* WORK REQUIRED
Set every line of the data down again exactly, and keep the pictures out.

* DATA
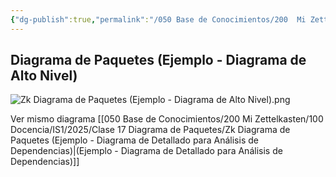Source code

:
 ```yaml
---
{"dg-publish":true,"permalink":"/050 Base de Conocimientos/200  Mi Zettelkasten/100 Docencia/IS1/2025/Clase 17 Diagrama de Paquetes/Zk Diagrama de Paquetes (Ejemplo - Diagrama de Alto Nivel)/","tags":["digitalGarden","diagramaDePaquetes"]}
---
```


## Diagrama de Paquetes (Ejemplo - Diagrama de Alto Nivel)

![Zk Diagrama de Paquetes (Ejemplo - Diagrama de Alto Nivel).png](/img/user/050%20Base%20de%20Conocimientos/200%20%20Mi%20Zettelkasten/100%20Docencia/IS1/2025/Clase%2017%20Diagrama%20de%20Paquetes/000%20Adjuntos/Zk%20Diagrama%20de%20Paquetes%20(Ejemplo%20-%20Diagrama%20de%20Alto%20Nivel).png)

Ver mismo diagrama [[050 Base de Conocimientos/200  Mi Zettelkasten/100 Docencia/IS1/2025/Clase 17 Diagrama de Paquetes/Zk Diagrama de Paquetes (Ejemplo - Diagrama de Detallado para Análisis de Dependencias)\|(Ejemplo - Diagrama de Detallado para Análisis de Dependencias)]]
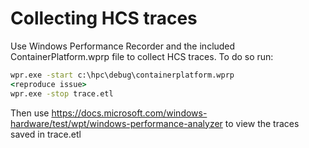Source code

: # Collecting HCS traces

Use Windows Performance Recorder and the included ContainerPlatform.wprp file to collect HCS traces.
To do so run:

```cmd
wpr.exe -start c:\hpc\debug\containerplatform.wprp
<reproduce issue>
wpr.exe -stop trace.etl
```

Then use https://docs.microsoft.com/windows-hardware/test/wpt/windows-performance-analyzer to view the traces saved in trace.etl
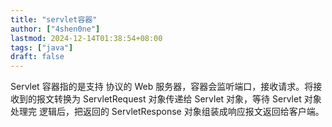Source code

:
```yaml
---
title: "servlet容器"
author: ["4shen0ne"]
lastmod: 2024-12-14T01:38:54+08:00
tags: ["java"]
draft: false
---
```


Servlet 容器指的是支持 协议的 Web 服务器，容器会监听端口，接收请求。将接
收到的报文转换为 ServletRequest 对象传递给 Servlet 对象，等待 Servlet 对象处理完
逻辑后，把返回的 ServletResponse 对象组装成响应报文返回给客户端。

* ANSWER FOR THE TASK
Source code

:
 ```yaml
---
{"dg-publish":true,"permalink":"/050 Base de Conocimientos/200  Mi Zettelkasten/100 Docencia/IS1/2025/Clase 17 Diagrama de Paquetes/Zk Diagrama de Paquetes (Ejemplo - Diagrama de Alto Nivel)/","tags":["digitalGarden","diagramaDePaquetes"]}
---
```


## Diagrama de Paquetes (Ejemplo - Diagrama de Alto Nivel)

![Zk Diagrama de Paquetes (Ejemplo - Diagrama de Alto Nivel).png](/img/user/050%20Base%20de%20Conocimientos/200%20%20Mi%20Zettelkasten/100%20Docencia/IS1/2025/Clase%2017%20Diagrama%20de%20Paquetes/000%20Adjuntos/Zk%20Diagrama%20de%20Paquetes%20(Ejemplo%20-%20Diagrama%20de%20Alto%20Nivel).png)

Ver mismo diagrama [[050 Base de Conocimientos/200  Mi Zettelkasten/100 Docencia/IS1/2025/Clase 17 Diagrama de Paquetes/Zk Diagrama de Paquetes (Ejemplo - Diagrama de Detallado para Análisis de Dependencias)\|(Ejemplo - Diagrama de Detallado para Análisis de Dependencias)]]
Source code

: # Collecting HCS traces

Use Windows Performance Recorder and the included ContainerPlatform.wprp file to collect HCS traces.
To do so run:

```cmd
wpr.exe -start c:\hpc\debug\containerplatform.wprp
<reproduce issue>
wpr.exe -stop trace.etl
```

Then use https://docs.microsoft.com/windows-hardware/test/wpt/windows-performance-analyzer to view the traces saved in trace.etl
Source code

:
```yaml
---
title: "servlet容器"
author: ["4shen0ne"]
lastmod: 2024-12-14T01:38:54+08:00
tags: ["java"]
draft: false
---
```


Servlet 容器指的是支持 协议的 Web 服务器，容器会监听端口，接收请求。将接
收到的报文转换为 ServletRequest 对象传递给 Servlet 对象，等待 Servlet 对象处理完
逻辑后，把返回的 ServletResponse 对象组装成响应报文返回给客户端。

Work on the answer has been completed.